(Raw data)
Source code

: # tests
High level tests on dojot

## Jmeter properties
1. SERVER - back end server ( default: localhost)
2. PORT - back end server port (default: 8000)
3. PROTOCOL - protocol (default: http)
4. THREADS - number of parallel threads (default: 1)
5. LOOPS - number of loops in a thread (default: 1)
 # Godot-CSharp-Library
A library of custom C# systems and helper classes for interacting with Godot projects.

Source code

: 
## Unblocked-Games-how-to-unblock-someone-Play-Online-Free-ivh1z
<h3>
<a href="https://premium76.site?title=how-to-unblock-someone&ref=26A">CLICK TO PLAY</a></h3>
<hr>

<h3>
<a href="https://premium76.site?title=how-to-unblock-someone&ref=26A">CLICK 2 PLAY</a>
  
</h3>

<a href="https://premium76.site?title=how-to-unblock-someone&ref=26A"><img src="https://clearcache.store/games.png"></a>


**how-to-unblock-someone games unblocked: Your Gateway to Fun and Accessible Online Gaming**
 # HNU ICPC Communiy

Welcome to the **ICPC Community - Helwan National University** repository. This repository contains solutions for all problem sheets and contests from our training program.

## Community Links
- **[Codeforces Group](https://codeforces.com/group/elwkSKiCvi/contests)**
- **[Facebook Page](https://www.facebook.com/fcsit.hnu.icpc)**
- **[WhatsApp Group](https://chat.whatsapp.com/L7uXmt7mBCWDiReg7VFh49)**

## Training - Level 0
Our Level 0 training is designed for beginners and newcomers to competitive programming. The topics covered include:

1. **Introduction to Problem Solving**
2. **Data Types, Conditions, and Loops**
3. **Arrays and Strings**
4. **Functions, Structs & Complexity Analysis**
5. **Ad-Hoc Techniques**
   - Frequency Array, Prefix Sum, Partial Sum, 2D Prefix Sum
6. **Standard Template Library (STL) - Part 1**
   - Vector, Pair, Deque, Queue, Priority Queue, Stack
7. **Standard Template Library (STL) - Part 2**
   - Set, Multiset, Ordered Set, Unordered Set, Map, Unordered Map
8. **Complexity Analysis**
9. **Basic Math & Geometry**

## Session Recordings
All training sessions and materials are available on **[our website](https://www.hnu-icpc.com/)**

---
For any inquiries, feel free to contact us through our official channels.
(End Raw data)
About this task:
Only the lines from the one holding "2. **Data Types, Conditions, and Loops**" through the end of the listing should appear in the response, each restated exactly.

Exercise output:
2. **Data Types, Conditions, and Loops**
3. **Arrays and Strings**
4. **Functions, Structs & Complexity Analysis**
5. **Ad-Hoc Techniques**
   - Frequency Array, Prefix Sum, Partial Sum, 2D Prefix Sum
6. **Standard Template Library (STL) - Part 1**
   - Vector, Pair, Deque, Queue, Priority Queue, Stack
7. **Standard Template Library (STL) - Part 2**
   - Set, Multiset, Ordered Set, Unordered Set, Map, Unordered Map
8. **Complexity Analysis**
9. **Basic Math & Geometry**

## Session Recordings
All training sessions and materials are available on **[our website](https://www.hnu-icpc.com/)**

---
For any inquiries, feel free to contact us through our official channels.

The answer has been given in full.